TO DO >> For the records that follow, please set down exactly the lines between the one holding "But in a sense" and the one holding "Bank 'A' offers", inclusive, and only those.

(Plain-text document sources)
□ □ □ □ □
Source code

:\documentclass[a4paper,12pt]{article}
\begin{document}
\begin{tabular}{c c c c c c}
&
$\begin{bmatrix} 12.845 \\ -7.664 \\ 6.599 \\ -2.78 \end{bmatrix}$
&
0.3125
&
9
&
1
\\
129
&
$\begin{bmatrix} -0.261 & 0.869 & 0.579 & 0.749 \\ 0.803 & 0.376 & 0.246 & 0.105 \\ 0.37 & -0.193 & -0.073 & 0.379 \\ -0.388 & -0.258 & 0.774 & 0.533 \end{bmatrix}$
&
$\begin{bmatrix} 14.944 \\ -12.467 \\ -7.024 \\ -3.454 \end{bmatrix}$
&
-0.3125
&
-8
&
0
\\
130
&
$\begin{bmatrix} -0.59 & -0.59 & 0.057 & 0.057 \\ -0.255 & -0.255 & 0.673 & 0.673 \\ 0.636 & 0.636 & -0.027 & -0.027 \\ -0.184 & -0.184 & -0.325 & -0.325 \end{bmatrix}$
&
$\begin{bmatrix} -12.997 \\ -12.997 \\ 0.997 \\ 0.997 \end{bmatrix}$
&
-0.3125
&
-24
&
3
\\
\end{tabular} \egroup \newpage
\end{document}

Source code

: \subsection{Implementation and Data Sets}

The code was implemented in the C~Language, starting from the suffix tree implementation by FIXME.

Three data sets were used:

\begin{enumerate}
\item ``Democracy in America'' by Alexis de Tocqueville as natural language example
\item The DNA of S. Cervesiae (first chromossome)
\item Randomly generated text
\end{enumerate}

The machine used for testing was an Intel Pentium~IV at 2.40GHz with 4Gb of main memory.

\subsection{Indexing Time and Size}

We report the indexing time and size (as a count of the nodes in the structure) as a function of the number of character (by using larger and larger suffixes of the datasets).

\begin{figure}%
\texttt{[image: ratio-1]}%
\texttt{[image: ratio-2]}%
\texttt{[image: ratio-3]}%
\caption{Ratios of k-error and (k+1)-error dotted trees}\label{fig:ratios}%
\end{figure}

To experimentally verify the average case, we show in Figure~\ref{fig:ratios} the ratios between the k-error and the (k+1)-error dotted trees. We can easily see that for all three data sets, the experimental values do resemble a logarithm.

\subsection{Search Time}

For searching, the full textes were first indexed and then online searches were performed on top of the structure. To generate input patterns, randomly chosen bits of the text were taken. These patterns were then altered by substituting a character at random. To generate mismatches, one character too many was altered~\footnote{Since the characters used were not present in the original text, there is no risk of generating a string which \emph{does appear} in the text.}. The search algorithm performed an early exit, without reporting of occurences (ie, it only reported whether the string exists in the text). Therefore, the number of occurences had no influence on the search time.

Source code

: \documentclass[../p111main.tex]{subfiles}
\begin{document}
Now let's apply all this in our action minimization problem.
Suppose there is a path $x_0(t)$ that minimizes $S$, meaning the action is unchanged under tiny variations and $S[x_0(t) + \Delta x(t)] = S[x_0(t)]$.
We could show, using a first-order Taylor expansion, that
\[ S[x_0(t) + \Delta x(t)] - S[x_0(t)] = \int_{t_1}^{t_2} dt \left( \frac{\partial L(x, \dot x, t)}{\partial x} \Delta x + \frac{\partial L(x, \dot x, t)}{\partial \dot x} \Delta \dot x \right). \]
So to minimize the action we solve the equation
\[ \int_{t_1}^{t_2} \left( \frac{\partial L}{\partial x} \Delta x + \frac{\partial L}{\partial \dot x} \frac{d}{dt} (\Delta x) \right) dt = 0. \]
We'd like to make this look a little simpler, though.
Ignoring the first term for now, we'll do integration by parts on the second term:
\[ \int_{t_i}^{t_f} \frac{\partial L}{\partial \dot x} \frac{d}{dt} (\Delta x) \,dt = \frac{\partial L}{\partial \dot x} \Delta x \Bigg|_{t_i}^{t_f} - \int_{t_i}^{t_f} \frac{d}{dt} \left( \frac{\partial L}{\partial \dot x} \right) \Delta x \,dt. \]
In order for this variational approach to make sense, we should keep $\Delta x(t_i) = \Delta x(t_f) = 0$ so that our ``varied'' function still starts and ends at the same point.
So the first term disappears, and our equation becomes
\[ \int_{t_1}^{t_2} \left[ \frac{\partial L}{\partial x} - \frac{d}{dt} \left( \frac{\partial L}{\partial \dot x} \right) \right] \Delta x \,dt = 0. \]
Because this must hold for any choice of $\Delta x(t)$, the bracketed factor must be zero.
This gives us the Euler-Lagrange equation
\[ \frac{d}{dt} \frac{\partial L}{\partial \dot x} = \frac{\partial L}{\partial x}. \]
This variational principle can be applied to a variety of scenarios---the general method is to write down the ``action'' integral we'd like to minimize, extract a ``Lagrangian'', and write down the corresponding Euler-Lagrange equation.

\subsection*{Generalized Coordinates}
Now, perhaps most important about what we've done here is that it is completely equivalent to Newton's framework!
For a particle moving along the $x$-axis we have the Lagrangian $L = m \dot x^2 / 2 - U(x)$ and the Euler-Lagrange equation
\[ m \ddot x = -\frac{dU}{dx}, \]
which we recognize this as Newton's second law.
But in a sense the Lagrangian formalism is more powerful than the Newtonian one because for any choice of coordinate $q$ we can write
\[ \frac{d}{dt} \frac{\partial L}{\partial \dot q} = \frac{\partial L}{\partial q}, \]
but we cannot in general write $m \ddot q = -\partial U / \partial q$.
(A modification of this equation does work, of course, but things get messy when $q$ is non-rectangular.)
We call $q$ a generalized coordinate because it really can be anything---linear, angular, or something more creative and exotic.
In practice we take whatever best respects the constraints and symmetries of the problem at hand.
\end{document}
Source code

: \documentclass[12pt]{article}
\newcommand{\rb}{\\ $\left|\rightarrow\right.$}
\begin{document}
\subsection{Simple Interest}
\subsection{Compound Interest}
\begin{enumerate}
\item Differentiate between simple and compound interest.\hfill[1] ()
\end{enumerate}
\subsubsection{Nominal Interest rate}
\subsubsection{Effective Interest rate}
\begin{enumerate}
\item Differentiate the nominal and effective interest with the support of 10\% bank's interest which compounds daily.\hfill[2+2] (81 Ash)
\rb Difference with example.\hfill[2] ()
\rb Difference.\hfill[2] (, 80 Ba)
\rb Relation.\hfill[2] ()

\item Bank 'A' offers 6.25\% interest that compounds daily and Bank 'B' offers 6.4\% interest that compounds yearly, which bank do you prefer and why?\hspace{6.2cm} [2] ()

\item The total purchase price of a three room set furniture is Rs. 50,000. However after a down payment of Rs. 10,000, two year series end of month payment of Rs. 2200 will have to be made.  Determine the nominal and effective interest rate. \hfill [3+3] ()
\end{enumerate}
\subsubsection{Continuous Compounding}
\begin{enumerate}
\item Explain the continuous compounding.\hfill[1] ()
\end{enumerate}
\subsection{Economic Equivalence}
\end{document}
□ □ □ □ □
SOLUTION TO THIS PROBLEM >>
But in a sense the Lagrangian formalism is more powerful than the Newtonian one because for any choice of coordinate $q$ we can write
\[ \frac{d}{dt} \frac{\partial L}{\partial \dot q} = \frac{\partial L}{\partial q}, \]
but we cannot in general write $m \ddot q = -\partial U / \partial q$.
(A modification of this equation does work, of course, but things get messy when $q$ is non-rectangular.)
We call $q$ a generalized coordinate because it really can be anything---linear, angular, or something more creative and exotic.
In practice we take whatever best respects the constraints and symmetries of the problem at hand.
\end{document}
Source code

: \documentclass[12pt]{article}
\newcommand{\rb}{\\ $\left|\rightarrow\right.$}
\begin{document}
\subsection{Simple Interest}
\subsection{Compound Interest}
\begin{enumerate}
\item Differentiate between simple and compound interest.\hfill[1] ()
\end{enumerate}
\subsubsection{Nominal Interest rate}
\subsubsection{Effective Interest rate}
\begin{enumerate}
\item Differentiate the nominal and effective interest with the support of 10\% bank's interest which compounds daily.\hfill[2+2] (81 Ash)
\rb Difference with example.\hfill[2] ()
\rb Difference.\hfill[2] (, 80 Ba)
\rb Relation.\hfill[2] ()

\item Bank 'A' offers 6.25\% interest that compounds daily and Bank 'B' offers 6.4\% interest that compounds yearly, which bank do you prefer and why?\hspace{6.2cm} [2] ()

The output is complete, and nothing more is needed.